Reviewed: 12 March, 2008
Venue: Wigmore Hall, London

The Nash EnsembleThis year’s Nash Inventions concert offered a generous assortment of new and recent commissions; preceded, as on previous occasions, by an early-evening event featuring short pieces by students at the Purcell School, along with revivals for Colin Matthews’s engaging First Oboe Quartet (1981), James MacMillan’s unusually thoughtful tribute, For Max (2004), and Scrawling Out (2006) by Jonathan Cole – which latter confirmed the favourable impression it made at its premiere here two years ago.

The main concert comprised three instrumental and two vocal works. Of the former, Returning (2007) is Mark-Anthony Turnage’s latest Nash commission and perhaps his most affecting. Inscribed to his parents on their fiftieth wedding anniversary, it unfolds from almost static harmonies to a climax of considerable melodic fervency before retracing its steps to a noticeably more serene close. Superbly conceived for the undervalued medium of string sextet, it suggests Turnage has finally come into his own as a composer for strings: maybe another attempt at a string quartet will follow?

An earlier Nash commission by Turnage was for horn and string quartet, and the current contribution to that medium was by James MacMillan. Also structured in one movement, his Horn Quintet (2007) derives its momentum from the intensifying alternation of ‘hunting’ and ‘lament’ ideas that develop in various ways over its course. Although not overly distinctive in themselves, their evolution has a welcome tautness and immediacy, the ever-reliable Richard Watkins secure in some bravura writing, even though the slow fade-out and off-stage horn ‘epilogue’ did feel rather over-extended in context.

The most substantial of these pieces was Alexander Goehr’s Clarinet Quintet (2007). Another one-movement structure, here unfolding as a sequence of 12 sections with its musical substance derived from an initial motif following the example of masses by Josquin and Ockeghem. While this imparted a consistency, even austerity, to the content, it also generated an expressive logic in which the often-combative interplay between clarinet and string quartet offset the relative lack of rhythmic variety. With Michael Collins on commanding form, this is a distinctive work and an impressive achievement.

The vocal works were well contrasted in that both were settings of poems by Rilke. For his “Orpheus Elegies” (2004), Harrison Birtwistle looks to the Sonnets to Orpheus – intensely rarefied poetry that can admit any number of approaches. Birtwistle’s is a typically personal one: out of the 26 individual movements, only around a quarter are settings (whole or in part) per se; the remainder draw on their texts in more covert ways. The 11 movements featured here evinced a range of emotion from near- stasis to manic activity – lucidly realised for oboe (Gareth Hulse) and harp (Lucy Wakeford), with Andrew Watts making an obliquely ‘Baroque’ contribution to four of them. That of lines from Sonnet VI which ends the sequence could hardly be more apt in its treatment, making one hope for a revival of the complete work before long.

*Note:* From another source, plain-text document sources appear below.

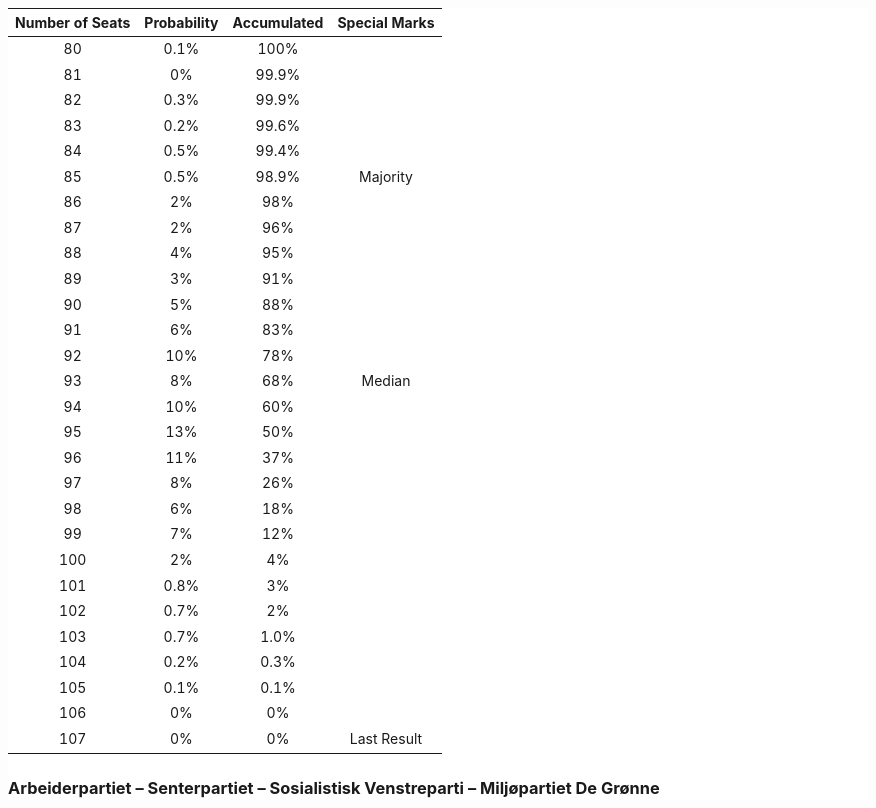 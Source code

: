 | Number of Seats | Probability | Accumulated | Special Marks |
|:---------------:|:-----------:|:-----------:|:-------------:|
| 80 | 0.1% | 100% |  |
| 81 | 0% | 99.9% |  |
| 82 | 0.3% | 99.9% |  |
| 83 | 0.2% | 99.6% |  |
| 84 | 0.5% | 99.4% |  |
| 85 | 0.5% | 98.9% | Majority |
| 86 | 2% | 98% |  |
| 87 | 2% | 96% |  |
| 88 | 4% | 95% |  |
| 89 | 3% | 91% |  |
| 90 | 5% | 88% |  |
| 91 | 6% | 83% |  |
| 92 | 10% | 78% |  |
| 93 | 8% | 68% | Median |
| 94 | 10% | 60% |  |
| 95 | 13% | 50% |  |
| 96 | 11% | 37% |  |
| 97 | 8% | 26% |  |
| 98 | 6% | 18% |  |
| 99 | 7% | 12% |  |
| 100 | 2% | 4% |  |
| 101 | 0.8% | 3% |  |
| 102 | 0.7% | 2% |  |
| 103 | 0.7% | 1.0% |  |
| 104 | 0.2% | 0.3% |  |
| 105 | 0.1% | 0.1% |  |
| 106 | 0% | 0% |  |
| 107 | 0% | 0% | Last Result |

### Arbeiderpartiet – Senterpartiet – Sosialistisk Venstreparti – Miljøpartiet De Grønne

Claire BoothColin Matthews looks to Rilke’s groundbreaking earlier volume “Neue Gedichte” for the three poems that make up his short song-cycle “The Island” (2007). As translated by Stephen Cohn, these evocations of an island in the North Sea made otherworldly through its isolation are a ready invitation to musical setting – yet, despite eloquent singing from Claire Booth and committed playing from the Nash players under the expert direction of Paul Watkins, the overall impression was that of a bland uniformity, with little response either to the incidental qualities found in each poem or to their cumulative overall vision: hence the ‘new directions’ spoken of in relation to the third poem stubbornly failed to materialise.

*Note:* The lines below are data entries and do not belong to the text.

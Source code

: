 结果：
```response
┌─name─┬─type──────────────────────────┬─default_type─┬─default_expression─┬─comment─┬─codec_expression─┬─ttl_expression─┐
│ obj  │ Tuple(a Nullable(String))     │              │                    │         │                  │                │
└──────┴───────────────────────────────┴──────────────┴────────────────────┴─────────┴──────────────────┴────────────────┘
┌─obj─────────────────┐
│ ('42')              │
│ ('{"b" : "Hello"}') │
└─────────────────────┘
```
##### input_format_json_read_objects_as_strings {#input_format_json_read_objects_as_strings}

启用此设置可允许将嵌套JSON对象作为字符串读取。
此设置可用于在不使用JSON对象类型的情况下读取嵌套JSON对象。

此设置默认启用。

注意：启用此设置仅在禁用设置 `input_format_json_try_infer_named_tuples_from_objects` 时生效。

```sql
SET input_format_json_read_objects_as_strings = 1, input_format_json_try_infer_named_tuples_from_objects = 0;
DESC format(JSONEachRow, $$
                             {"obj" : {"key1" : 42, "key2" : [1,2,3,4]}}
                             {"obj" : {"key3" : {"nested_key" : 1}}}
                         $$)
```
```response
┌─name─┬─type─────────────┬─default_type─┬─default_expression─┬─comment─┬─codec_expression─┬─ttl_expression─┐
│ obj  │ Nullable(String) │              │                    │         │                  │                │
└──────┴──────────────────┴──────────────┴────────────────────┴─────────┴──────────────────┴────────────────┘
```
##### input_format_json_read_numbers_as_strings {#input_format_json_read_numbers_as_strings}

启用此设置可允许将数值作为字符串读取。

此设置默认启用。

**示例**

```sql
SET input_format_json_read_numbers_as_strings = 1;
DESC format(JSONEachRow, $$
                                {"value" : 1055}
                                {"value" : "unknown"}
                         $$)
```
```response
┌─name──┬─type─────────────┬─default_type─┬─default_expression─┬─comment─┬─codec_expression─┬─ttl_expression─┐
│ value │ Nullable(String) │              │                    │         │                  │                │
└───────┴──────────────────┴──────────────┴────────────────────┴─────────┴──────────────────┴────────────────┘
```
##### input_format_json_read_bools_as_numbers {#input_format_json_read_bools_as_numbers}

A pity that the evening ended thus, but the concert as a whole was a fine reminder of the Nash’s prowess over such a wide-ranging and demanding programme. Just the sort of programme, in fact, that would be a most welcome addition to Wigmore Hall’s CD series: even better were the Nash to launch its own label, so giving listeners the chance to rehear some of the many World and UK premieres which have made the Ensemble’s four-decade contribution to British music such a valuable one.